State Ballet of Georgia: Swan Lake review – flashes of terror amid endless stops for applause

London Coliseum
While the dancing is sound and the swans are strong, the performance suffers from a staid Russian feel, lacking fire and vitality

Nina Ananiashvili was one of her generation’s great ballerinas, dancing with the Bolshoi and American Ballet Theatre. Now 61, she’s director of the State Ballet of Georgia in her home city of Tbilisi, having revived the company over the last 20 years. For its English debut she stages Swan Lake, keen to prove the Georgians can match up to the big Russian ballet brands who danced regular summer seasons in London before the invasion of Ukraine.

On tonight’s evidence, they are not quite there, although this trad production – adapted by Ananiashvili and former Bolshoi artistic director Alexei Fadeyechev from the Petipa/Ivanov version – certainly has a (somewhat staid) Russian feel, including the endless stopping for applause between variations and the – spoiler alert! – happy ending.

The dancers are more than capable technicians; the hard-working corps of swans generally strong (with the odd mismatching line). Ananiashvili and Fadeyechev have tightened up the ballet to run with only one interval, made some nice innovations and just one noticeably awkward music cut. But overall there’s little to lift this story off the page and missed opportunities to show musicality (from both the dancers and the ENO orchestra, under the baton of Papuna Gvaberidze).

Oleh Lihai’s Prince Siegfried is a gentle, vacuous sort. He arrives not searing the air but with the effortless grace of a man who hasn’t had to work for his privilege and isn’t consumed by his status; floating, sometimes literally, above it all. Nino Samadashvili takes on the fiendishly demanding dual role of Odette/Odile. As white swan Odette she tilts unevenly between the blank demeanour of a trapped woman and occasional moments of tensile tenderness, where we see melancholia briefly rippling through her arms, or a flash of terror in her eyes as the evil Rothbart (Marcelo Soares) subdues her.

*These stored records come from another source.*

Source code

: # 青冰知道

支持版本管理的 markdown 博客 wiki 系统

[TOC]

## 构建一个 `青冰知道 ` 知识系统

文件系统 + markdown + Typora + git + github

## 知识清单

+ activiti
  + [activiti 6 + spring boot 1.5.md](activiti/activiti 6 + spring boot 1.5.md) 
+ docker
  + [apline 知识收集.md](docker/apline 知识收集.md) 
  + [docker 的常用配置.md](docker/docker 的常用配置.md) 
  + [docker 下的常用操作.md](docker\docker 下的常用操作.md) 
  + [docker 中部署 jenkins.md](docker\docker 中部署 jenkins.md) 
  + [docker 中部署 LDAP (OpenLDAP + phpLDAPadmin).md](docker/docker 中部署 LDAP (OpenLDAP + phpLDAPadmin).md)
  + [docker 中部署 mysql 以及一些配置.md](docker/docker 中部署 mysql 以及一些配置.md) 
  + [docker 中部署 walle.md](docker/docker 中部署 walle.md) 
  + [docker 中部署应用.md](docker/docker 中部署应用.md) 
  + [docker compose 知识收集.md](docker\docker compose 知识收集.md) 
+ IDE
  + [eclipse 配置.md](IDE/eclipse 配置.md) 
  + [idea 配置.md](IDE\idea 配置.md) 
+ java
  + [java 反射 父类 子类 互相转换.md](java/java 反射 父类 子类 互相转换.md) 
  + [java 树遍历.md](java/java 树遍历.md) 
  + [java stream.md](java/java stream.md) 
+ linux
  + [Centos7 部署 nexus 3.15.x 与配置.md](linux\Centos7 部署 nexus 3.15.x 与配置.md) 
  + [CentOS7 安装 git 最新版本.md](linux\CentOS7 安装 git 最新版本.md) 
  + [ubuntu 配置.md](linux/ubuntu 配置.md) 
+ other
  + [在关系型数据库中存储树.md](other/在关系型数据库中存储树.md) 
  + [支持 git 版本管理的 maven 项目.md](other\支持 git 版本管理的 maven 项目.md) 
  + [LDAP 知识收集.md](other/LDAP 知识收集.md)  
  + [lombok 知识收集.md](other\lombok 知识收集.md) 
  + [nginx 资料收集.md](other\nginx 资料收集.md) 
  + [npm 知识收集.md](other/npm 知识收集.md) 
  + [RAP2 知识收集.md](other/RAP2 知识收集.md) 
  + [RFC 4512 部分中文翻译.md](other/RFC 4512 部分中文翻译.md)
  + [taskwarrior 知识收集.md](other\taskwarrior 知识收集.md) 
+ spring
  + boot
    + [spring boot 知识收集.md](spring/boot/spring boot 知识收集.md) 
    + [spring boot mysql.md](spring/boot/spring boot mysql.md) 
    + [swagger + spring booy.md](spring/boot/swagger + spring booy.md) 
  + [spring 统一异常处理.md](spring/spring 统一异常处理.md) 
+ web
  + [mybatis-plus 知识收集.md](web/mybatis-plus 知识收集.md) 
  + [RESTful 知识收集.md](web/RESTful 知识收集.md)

The company dances with care but little fire. It is possible to make a 19th-century ballet feel vital, not by modernising it necessarily, but making the characters, or their relationship with the music, feel alive. Ironically, Ananiashvili herself was a vivid performer of natural expressiveness and emotional connection, but that’s exactly what’s lacking here, although there are two weeks to bed in, and three more casts to come.